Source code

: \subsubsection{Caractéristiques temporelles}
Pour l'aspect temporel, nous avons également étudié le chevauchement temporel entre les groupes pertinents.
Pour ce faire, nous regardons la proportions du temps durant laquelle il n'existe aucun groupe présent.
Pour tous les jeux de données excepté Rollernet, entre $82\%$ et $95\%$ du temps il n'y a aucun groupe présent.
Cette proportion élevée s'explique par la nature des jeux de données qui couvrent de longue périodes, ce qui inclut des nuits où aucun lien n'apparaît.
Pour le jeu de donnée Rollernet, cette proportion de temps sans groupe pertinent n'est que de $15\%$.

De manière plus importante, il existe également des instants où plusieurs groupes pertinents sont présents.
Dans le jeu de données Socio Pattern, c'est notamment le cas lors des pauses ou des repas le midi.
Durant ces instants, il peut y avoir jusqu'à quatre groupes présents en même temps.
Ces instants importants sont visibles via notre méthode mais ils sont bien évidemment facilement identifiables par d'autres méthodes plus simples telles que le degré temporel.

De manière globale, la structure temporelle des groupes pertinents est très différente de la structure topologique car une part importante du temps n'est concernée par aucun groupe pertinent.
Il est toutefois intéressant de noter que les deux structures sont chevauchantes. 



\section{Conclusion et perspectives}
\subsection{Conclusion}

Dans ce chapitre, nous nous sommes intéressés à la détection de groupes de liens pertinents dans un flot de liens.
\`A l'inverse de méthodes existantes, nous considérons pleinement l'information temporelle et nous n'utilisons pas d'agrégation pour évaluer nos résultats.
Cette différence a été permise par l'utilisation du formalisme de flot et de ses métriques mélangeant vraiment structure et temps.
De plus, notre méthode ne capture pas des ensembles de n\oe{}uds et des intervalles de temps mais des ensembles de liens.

══════════════════════════════

> [Description of the task] Give the number of lines in the data that contain the string "flot" and nothing more.

> [Solution to the problem] 2